Problem statement ▸ Read the records and gather each line that includes "alignments".
<<<<
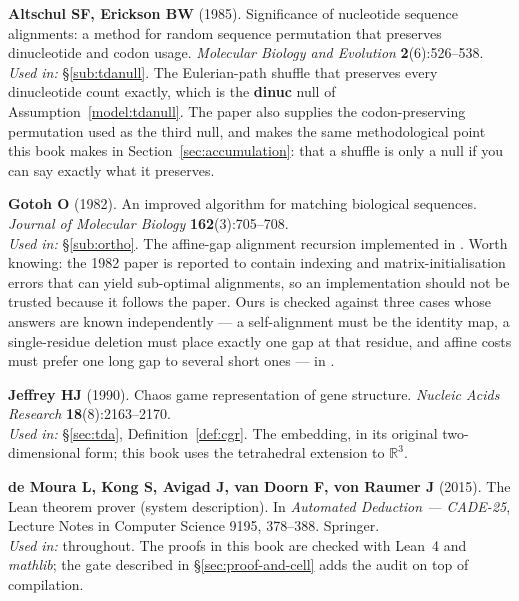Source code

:\begin{refs}
\item \textbf{Altschul SF, Erickson BW} (1985). Significance of nucleotide
sequence alignments: a method for random sequence permutation that preserves
dinucleotide and codon usage. \emph{Molecular Biology and Evolution}
\textbf{2}(6):526--538. 
\\[0.15em]
\emph{Used in:} \S\ref{sub:tdanull}. The Eulerian-path shuffle that preserves
every dinucleotide count exactly, which is the \textbf{dinuc} null of
Assumption~\ref{model:tdanull}. The paper also supplies the codon-preserving
permutation used as the third null, and makes the same methodological point this
book makes in Section~\ref{sec:accumulation}: that a shuffle is only a null if
you can say exactly what it preserves.

\item \textbf{Gotoh O} (1982). An improved algorithm for matching biological
sequences. \emph{Journal of Molecular Biology} \textbf{162}(3):705--708.
\\[0.15em]
\emph{Used in:} \S\ref{sub:ortho}. The affine-gap alignment recursion
implemented in
. Worth knowing: the
1982 paper is reported to contain indexing and matrix-initialisation errors that
can yield sub-optimal alignments, so an implementation should not be trusted
because it follows the paper. Ours is checked against three cases whose answers
are known independently --- a self-alignment must be the identity map, a
single-residue deletion must place exactly one gap at that residue, and affine
costs must prefer one long gap to several short ones --- in
.

\item \textbf{Jeffrey HJ} (1990). Chaos game representation of gene structure.
\emph{Nucleic Acids Research} \textbf{18}(8):2163--2170.
\\[0.15em]
\emph{Used in:} §\ref{sec:tda}, Definition~\ref{def:cgr}. The embedding, in its
original two-dimensional form; this book uses the tetrahedral extension to
$\mathbb{R}^3$.

\item \textbf{de Moura L, Kong S, Avigad J, van Doorn F, von Raumer J} (2015).
The Lean theorem prover (system description). In \emph{Automated Deduction ---
CADE-25}, Lecture Notes in Computer Science 9195, 378--388. Springer. \nodoi
\\[0.15em]
\emph{Used in:} throughout. The proofs in this book are checked with Lean~4 and
\emph{mathlib}; the gate described in §\ref{sec:proof-and-cell} adds the
 audit on top of compilation.
\end{refs}

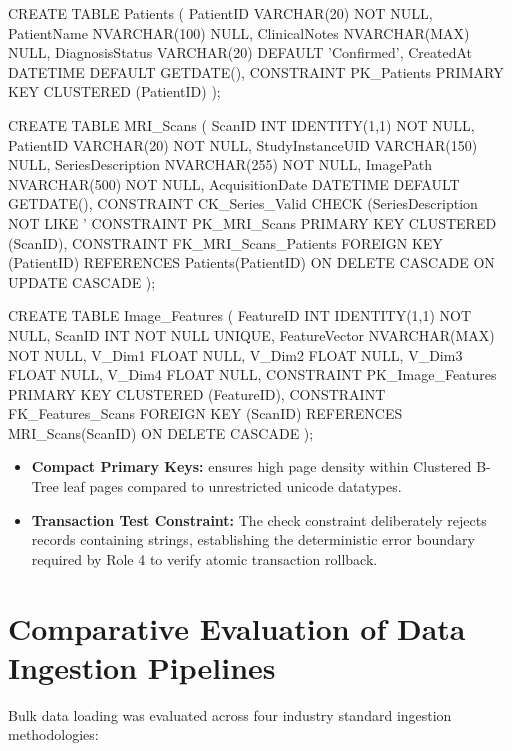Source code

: \begin{SQLCode}
CREATE TABLE Patients (
    PatientID VARCHAR(20) NOT NULL,
    PatientName NVARCHAR(100) NULL,
    ClinicalNotes NVARCHAR(MAX) NULL,
    DiagnosisStatus VARCHAR(20) DEFAULT 'Confirmed',
    CreatedAt DATETIME DEFAULT GETDATE(),
    CONSTRAINT PK_Patients PRIMARY KEY CLUSTERED (PatientID)
);

CREATE TABLE MRI_Scans (
    ScanID INT IDENTITY(1,1) NOT NULL,
    PatientID VARCHAR(20) NOT NULL,
    StudyInstanceUID VARCHAR(150) NULL,
    SeriesDescription NVARCHAR(255) NOT NULL,
    ImagePath NVARCHAR(500) NOT NULL,
    AcquisitionDate DATETIME DEFAULT GETDATE(),
    CONSTRAINT CK_Series_Valid CHECK (SeriesDescription NOT LIKE '%
    CONSTRAINT PK_MRI_Scans PRIMARY KEY CLUSTERED (ScanID),
    CONSTRAINT FK_MRI_Scans_Patients FOREIGN KEY (PatientID) 
        REFERENCES Patients(PatientID) ON DELETE CASCADE ON UPDATE CASCADE
);

CREATE TABLE Image_Features (
    FeatureID INT IDENTITY(1,1) NOT NULL,
    ScanID INT NOT NULL UNIQUE,
    FeatureVector NVARCHAR(MAX) NOT NULL,
    V_Dim1 FLOAT NULL, V_Dim2 FLOAT NULL, V_Dim3 FLOAT NULL, V_Dim4 FLOAT NULL,
    CONSTRAINT PK_Image_Features PRIMARY KEY CLUSTERED (FeatureID),
    CONSTRAINT FK_Features_Scans FOREIGN KEY (ScanID) REFERENCES MRI_Scans(ScanID) ON DELETE CASCADE
);
\end{SQLCode}

\begin{itemize}
    \item \textbf{Compact Primary Keys:}  ensures high page density within Clustered B-Tree leaf pages compared to unrestricted unicode datatypes.
    \item \textbf{Transaction Test Constraint:} The check constraint  deliberately rejects records containing  strings, establishing the deterministic error boundary required by Role 4 to verify atomic transaction rollback.
\end{itemize}

\section{Comparative Evaluation of Data Ingestion Pipelines}
Bulk data loading was evaluated across four industry standard ingestion methodologies:

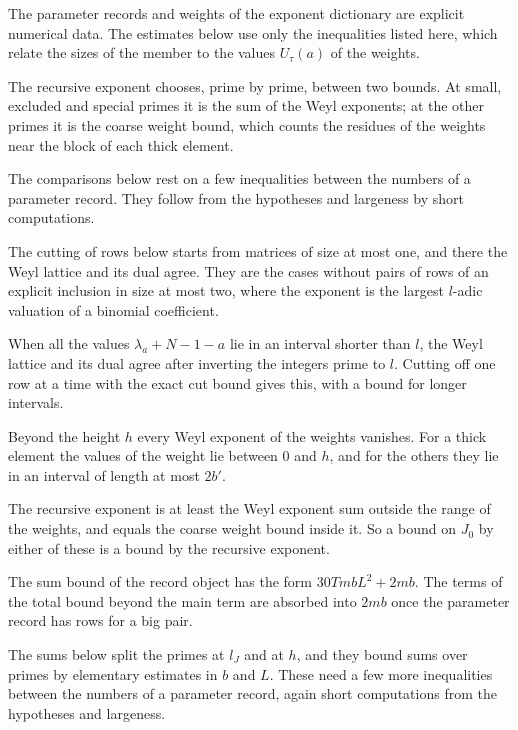 The parameter records and weights of the exponent dictionary are explicit numerical data. The
estimates below use only the inequalities listed here, which relate the sizes of the member to the
values $U_\tau(a)$ of the weights.

The recursive exponent chooses, prime by prime, between two bounds. At small, excluded and special
primes it is the sum of the Weyl exponents; at the other primes it is the coarse weight bound, which
counts the residues of the weights near the block of each thick element.

The comparisons below rest on a few inequalities between the numbers of a parameter record. They
follow from the hypotheses and largeness by short computations.

The cutting of rows below starts from matrices of size at most one, and there the Weyl lattice and its
dual agree. They are the cases without pairs of rows of an explicit inclusion in size at most two,
where the exponent is the largest $l$-adic valuation of a binomial coefficient.

When all the values $\lambda_a+N-1-a$ lie in an interval shorter than $l$, the Weyl lattice and its
dual agree after inverting the integers prime to $l$. Cutting off one row at a time with the exact cut
bound gives this, with a bound for longer intervals.

Beyond the height $h$ every Weyl exponent of the weights vanishes. For a thick element the values of
the weight lie between $0$ and $h$, and for the others they lie in an interval of length at most $2b'$.

The recursive exponent is at least the Weyl exponent sum outside the range of the weights, and equals
the coarse weight bound inside it. So a bound on $J_0$ by either of these is a bound by the recursive
exponent.

The sum bound of the record object has the form $30TmbL^2+2mb$. The terms of the total bound beyond the
main term are absorbed into $2mb$ once the parameter record has rows for a big pair.

The sums below split the primes at $l_J$ and at $h$, and they bound sums over primes by elementary
estimates in $b$ and $L$. These need a few more inequalities between the numbers of a parameter
record, again short computations from the hypotheses and largeness.

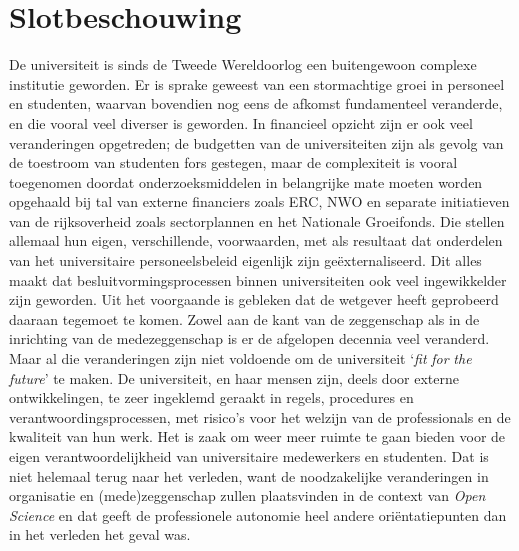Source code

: \documentclass[smallauthor, chapterhaspagenum, nochapterinheader, pagenuminheader,  bigchapnum,medium2, tocpages, garamond, titleinheader]{jote-book}
\begin{document}
	\section{Slotbeschouwing}



	De universiteit is sinds de Tweede Wereldoorlog een buitengewoon complexe institutie geworden. Er is sprake geweest van een stormachtige groei in personeel en studenten, waarvan bovendien nog eens de afkomst fundamenteel veranderde, en die vooral veel diverser is geworden. In financieel opzicht zijn er ook veel veranderingen opgetreden; de budgetten van de universiteiten zijn als gevolg van de toestroom van studenten fors gestegen, maar de complexiteit is vooral toegenomen doordat onderzoeksmiddelen in belangrijke mate moeten worden opgehaald bij tal van externe financiers zoals ERC, NWO en separate initiatieven van de rijksoverheid zoals sectorplannen en het Nationale Groeifonds. Die stellen allemaal hun eigen, verschillende, voorwaarden, met als resultaat dat onderdelen van het universitaire personeelsbeleid eigenlijk zijn geëxternaliseerd. Dit alles maakt dat besluitvormingsprocessen binnen universiteiten ook veel ingewikkelder zijn geworden. Uit het voorgaande is gebleken dat de wetgever heeft geprobeerd daaraan tegemoet te komen. Zowel aan de kant van de zeggenschap als in de inrichting van de medezeggenschap is er de afgelopen decennia veel veranderd. Maar al die veranderingen zijn niet voldoende om de universiteit ‘\emph{fit }\emph{for}\emph{ }\emph{the}\emph{ }\emph{future}' te maken. De universiteit, en haar mensen zijn, deels door externe ontwikkelingen, te zeer ingeklemd geraakt in regels, procedures en verantwoordingsprocessen, met risico's voor het welzijn van de professionals en de kwaliteit van hun werk. Het is zaak om weer meer ruimte te gaan bieden voor de eigen verantwoordelijkheid van universitaire medewerkers en studenten. Dat is niet helemaal terug naar het verleden, want de noodzakelijke veranderingen in organisatie en (mede)zeggenschap zullen plaatsvinden in de context van \emph{Open }\emph{Science} en dat geeft de professionele autonomie heel andere oriëntatiepunten dan in het verleden het geval was.





\end{document}
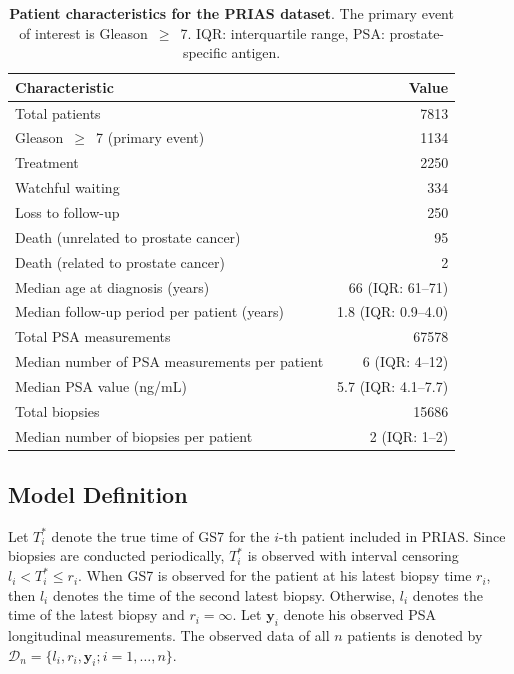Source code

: \begin{table}[!htb]
\small\sf\centering
\caption{\textbf{Patient characteristics for the PRIAS dataset}. The primary event of interest is Gleason~$\geq$~7. IQR: interquartile range, PSA: prostate-specific antigen.}
\label{table:prias_summary}
\begin{tabular}{lr}
\hline
\hline
Characteristic & Value\\
\hline
Total patients & 7813\\
Gleason~$\geq$~7 (primary event) & 1134\\
Treatment & 2250\\
Watchful waiting & 334\\
Loss to follow-up & 250\\
Death (unrelated to prostate cancer) & 95\\
Death (related to prostate cancer) & 2\\
\hline
Median age at diagnosis (years) & 66 (IQR: 61--71)\\
Median follow-up period per patient (years) &  1.8 (IQR: 0.9--4.0)\\
Total PSA measurements & 67578\\
Median number of PSA measurements per patient &  6 (IQR: 4--12)\\
Median PSA value (ng/mL) & 5.7 (IQR: 4.1--7.7)\\
Total biopsies & 15686\\
Median number of biopsies per patient &  2 (IQR: 1--2)\\
\hline
\end{tabular}
\end{table}

\subsection{Model Definition}
\label{subsec:model_def}
Let $T_i^*$ denote the true time of GS7 for the ${i\mbox{-th}}$ patient included in PRIAS. Since biopsies are conducted periodically, $T_i^*$ is observed with interval censoring ${l_i < T_i^* \leq r_i}$. When GS7 is observed for the patient at his latest biopsy time $r_i$, then $l_i$ denotes the time of the second latest biopsy. Otherwise, $l_i$ denotes the time of the latest biopsy and ${r_i=\infty}$. Let $\boldsymbol{y}_{i}$ denote his observed PSA longitudinal measurements. The observed data of all $n$ patients is denoted by ${\mathcal{D}_n = \{l_i, r_i, \boldsymbol{y}_{i}; i = 1, \ldots, n\}}$.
>>>>
Answer to this task ▸
sequence alignments: a method for random sequence permutation that preserves
can yield sub-optimal alignments, so an implementation should not be trusted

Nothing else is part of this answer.